In this tutorial, I am going to discuss a programming question Palindrome linked list and it’s implementation using java code.
Given a singly linked list, Write a code that returns true if the given linked list is a Palindrome else return false.
For example –
Example 1 –
1 -> 3 -> 4 -> 3 -> 1 -> NULL
It’s a palindrome.
Example 2 –
1 -> 3 -> 4 -> NULL
It’s not a palindrome.
NOTE: We have to solve this problem in O(n) time complexity and without using any extra space.
In this tutorial, I am going to discuss multiple approaches and their time complexities to solve this problem. I have also added a video tutorial at the end of this post.

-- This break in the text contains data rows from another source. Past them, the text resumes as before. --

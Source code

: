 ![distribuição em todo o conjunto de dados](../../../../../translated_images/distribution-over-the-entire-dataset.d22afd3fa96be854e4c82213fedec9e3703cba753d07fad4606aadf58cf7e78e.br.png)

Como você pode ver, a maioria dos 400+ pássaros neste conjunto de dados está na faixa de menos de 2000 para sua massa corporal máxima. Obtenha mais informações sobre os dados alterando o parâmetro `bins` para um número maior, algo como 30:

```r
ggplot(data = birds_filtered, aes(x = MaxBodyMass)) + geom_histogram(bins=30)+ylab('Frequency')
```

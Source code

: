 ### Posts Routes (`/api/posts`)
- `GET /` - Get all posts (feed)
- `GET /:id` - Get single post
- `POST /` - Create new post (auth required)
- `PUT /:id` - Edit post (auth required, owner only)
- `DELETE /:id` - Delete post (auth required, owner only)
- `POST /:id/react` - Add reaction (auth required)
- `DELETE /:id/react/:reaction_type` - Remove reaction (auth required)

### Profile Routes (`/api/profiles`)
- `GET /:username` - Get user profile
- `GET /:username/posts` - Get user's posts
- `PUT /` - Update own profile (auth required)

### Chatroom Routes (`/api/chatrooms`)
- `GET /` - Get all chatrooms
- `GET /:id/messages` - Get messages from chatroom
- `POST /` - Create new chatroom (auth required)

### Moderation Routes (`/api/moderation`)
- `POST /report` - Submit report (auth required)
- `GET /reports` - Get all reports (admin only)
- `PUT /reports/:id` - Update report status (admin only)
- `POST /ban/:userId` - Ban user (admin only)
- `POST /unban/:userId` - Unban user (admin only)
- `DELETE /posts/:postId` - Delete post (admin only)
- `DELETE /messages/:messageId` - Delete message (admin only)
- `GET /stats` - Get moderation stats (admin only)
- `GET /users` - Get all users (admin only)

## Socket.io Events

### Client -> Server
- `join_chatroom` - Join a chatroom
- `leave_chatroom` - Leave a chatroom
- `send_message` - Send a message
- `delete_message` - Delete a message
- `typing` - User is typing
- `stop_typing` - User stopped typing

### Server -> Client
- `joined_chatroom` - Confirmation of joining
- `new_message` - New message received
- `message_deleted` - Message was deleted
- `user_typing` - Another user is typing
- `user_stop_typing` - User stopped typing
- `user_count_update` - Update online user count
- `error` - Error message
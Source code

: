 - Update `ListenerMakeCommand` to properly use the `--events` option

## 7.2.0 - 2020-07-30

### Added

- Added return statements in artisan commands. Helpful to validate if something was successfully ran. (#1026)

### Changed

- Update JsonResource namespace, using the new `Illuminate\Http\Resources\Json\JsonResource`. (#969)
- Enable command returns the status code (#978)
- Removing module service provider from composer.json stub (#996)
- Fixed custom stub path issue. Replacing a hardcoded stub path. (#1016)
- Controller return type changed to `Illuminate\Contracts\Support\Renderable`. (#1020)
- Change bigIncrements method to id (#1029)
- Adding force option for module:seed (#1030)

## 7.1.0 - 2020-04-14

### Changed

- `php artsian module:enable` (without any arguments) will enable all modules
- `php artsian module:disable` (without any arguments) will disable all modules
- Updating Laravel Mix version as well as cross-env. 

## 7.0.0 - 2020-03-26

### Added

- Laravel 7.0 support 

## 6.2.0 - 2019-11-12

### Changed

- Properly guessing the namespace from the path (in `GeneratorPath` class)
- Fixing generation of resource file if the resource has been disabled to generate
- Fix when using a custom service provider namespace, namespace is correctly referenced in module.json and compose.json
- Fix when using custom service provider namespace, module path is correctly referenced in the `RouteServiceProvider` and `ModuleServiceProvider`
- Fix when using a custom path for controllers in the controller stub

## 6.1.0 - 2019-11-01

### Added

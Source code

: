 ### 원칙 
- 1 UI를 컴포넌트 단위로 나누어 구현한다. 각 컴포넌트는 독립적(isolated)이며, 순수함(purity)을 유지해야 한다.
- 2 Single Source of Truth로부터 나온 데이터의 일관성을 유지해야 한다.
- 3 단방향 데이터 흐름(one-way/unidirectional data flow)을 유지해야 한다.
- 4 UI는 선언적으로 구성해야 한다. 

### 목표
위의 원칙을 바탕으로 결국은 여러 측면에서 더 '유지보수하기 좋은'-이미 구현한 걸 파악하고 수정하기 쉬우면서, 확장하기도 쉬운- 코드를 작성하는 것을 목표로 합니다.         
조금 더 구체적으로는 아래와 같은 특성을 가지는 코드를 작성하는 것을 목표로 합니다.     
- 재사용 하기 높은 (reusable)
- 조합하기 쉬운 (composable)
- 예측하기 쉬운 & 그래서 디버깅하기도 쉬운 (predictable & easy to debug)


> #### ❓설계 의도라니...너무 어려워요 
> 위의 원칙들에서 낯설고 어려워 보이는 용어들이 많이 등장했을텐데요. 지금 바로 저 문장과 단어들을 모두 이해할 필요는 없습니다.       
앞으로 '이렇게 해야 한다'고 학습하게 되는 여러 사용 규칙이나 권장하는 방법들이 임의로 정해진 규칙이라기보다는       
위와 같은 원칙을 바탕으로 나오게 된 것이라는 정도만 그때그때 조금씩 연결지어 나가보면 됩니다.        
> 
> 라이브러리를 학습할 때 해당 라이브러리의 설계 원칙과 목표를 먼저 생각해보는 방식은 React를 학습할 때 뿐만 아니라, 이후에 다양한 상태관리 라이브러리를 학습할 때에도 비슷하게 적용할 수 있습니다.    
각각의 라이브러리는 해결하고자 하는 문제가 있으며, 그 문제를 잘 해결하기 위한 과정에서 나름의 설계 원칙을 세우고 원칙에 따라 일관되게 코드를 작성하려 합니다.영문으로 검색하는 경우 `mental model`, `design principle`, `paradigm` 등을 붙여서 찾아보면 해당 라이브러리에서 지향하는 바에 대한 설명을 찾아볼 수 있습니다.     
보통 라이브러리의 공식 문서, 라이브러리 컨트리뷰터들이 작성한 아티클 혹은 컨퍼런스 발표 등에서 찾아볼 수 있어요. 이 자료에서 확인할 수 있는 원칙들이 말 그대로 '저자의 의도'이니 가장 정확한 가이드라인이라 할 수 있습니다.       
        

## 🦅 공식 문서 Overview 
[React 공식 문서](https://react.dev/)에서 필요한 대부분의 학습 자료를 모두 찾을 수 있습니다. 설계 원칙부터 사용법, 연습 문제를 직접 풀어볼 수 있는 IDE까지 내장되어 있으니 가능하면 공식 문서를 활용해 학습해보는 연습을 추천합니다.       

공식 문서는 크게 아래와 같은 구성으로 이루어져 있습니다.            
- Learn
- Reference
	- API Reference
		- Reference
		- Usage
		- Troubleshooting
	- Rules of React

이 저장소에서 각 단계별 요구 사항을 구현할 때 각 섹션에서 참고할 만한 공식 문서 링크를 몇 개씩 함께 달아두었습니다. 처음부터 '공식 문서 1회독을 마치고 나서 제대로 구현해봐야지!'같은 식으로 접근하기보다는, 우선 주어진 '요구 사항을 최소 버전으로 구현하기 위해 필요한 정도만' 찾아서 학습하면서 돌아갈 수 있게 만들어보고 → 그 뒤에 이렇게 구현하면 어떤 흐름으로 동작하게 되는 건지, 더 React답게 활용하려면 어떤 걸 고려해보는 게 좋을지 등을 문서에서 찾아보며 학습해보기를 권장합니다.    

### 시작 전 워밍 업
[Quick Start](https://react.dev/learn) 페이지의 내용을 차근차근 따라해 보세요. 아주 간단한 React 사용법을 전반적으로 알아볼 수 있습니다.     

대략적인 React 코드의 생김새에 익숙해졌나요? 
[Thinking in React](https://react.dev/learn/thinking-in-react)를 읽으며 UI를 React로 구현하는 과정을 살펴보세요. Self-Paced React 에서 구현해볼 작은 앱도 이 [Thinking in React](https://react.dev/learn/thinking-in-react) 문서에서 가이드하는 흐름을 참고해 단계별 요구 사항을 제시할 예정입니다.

Programming questions on linked list
Check If a Linked List is Palindrome or Not using Stack – Java Code
In this example, we are going to this problem using stack data structure. Stack is a last in first out (LIFO) data structure. So, the element which we push in a stack at last is the first element to be popped out.
Here are the following steps.
i) We first traverse a linked list and push all the nodes value in a stack.
ii) Then, we traverse a linked list again. We do following operations.
a) Pop the value from the stack.
b) Compare the current node value with the value popped from the stack.
iii) If all nodes value matched, then return true, else return false.
The time complexity of this approach is O(n) and it’s space complexity is also O(n).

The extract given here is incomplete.